*ASSIGNMENT*:
Go through the material and pull out every line with the string "repository" in it.

*PROVIDED ENTRIES*:
______

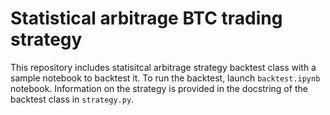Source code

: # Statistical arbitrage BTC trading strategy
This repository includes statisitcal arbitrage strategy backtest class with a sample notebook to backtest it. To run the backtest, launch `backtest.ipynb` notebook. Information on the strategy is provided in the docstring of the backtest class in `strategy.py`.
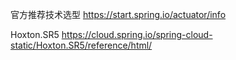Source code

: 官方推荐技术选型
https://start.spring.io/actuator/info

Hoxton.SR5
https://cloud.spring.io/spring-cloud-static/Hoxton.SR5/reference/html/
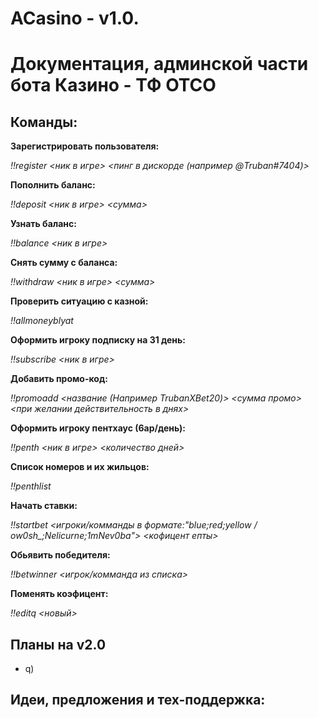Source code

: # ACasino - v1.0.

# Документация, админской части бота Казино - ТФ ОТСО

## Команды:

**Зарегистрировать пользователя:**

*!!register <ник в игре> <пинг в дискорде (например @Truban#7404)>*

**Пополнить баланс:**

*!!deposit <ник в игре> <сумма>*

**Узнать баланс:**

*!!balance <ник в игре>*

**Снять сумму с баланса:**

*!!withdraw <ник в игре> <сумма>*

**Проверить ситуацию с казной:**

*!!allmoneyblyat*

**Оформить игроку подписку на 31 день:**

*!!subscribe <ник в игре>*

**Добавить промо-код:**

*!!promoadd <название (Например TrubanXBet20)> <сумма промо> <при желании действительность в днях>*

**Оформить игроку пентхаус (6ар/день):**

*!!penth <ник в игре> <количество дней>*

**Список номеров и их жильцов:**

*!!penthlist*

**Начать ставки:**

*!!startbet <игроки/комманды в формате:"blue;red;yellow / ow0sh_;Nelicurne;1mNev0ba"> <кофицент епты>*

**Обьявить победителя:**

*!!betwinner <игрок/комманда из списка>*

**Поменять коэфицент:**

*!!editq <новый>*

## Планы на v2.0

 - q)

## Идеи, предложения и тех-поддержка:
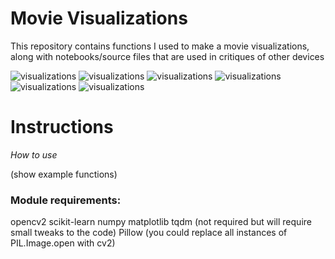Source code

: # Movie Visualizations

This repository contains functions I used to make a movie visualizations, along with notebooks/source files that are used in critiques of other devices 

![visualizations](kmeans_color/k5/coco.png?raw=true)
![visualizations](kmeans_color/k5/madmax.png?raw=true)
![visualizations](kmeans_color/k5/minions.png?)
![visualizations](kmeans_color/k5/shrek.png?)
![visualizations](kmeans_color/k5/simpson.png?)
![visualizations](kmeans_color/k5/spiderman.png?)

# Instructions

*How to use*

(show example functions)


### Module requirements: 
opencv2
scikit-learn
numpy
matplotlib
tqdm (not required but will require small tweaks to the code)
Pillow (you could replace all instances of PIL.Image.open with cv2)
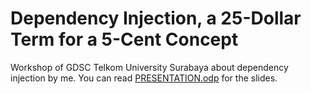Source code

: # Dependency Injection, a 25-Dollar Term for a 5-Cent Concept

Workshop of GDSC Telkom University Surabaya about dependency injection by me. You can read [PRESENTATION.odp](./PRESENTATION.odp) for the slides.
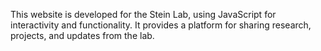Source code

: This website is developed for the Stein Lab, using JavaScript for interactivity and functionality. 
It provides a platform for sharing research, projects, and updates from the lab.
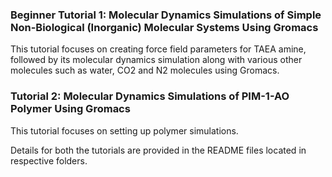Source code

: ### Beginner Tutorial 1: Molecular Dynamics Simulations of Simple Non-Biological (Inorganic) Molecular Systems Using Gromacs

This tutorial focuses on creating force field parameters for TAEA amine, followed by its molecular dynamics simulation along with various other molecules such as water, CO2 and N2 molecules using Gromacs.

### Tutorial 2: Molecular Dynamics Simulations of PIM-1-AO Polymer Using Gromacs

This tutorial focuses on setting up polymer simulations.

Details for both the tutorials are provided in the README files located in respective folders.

______

*ANSWER FOR THE TASK*:
This repository includes statisitcal arbitrage strategy backtest class with a sample notebook to backtest it. To run the backtest, launch `backtest.ipynb` notebook. Information on the strategy is provided in the docstring of the backtest class in `strategy.py`.
This repository contains functions I used to make a movie visualizations, along with notebooks/source files that are used in critiques of other devices 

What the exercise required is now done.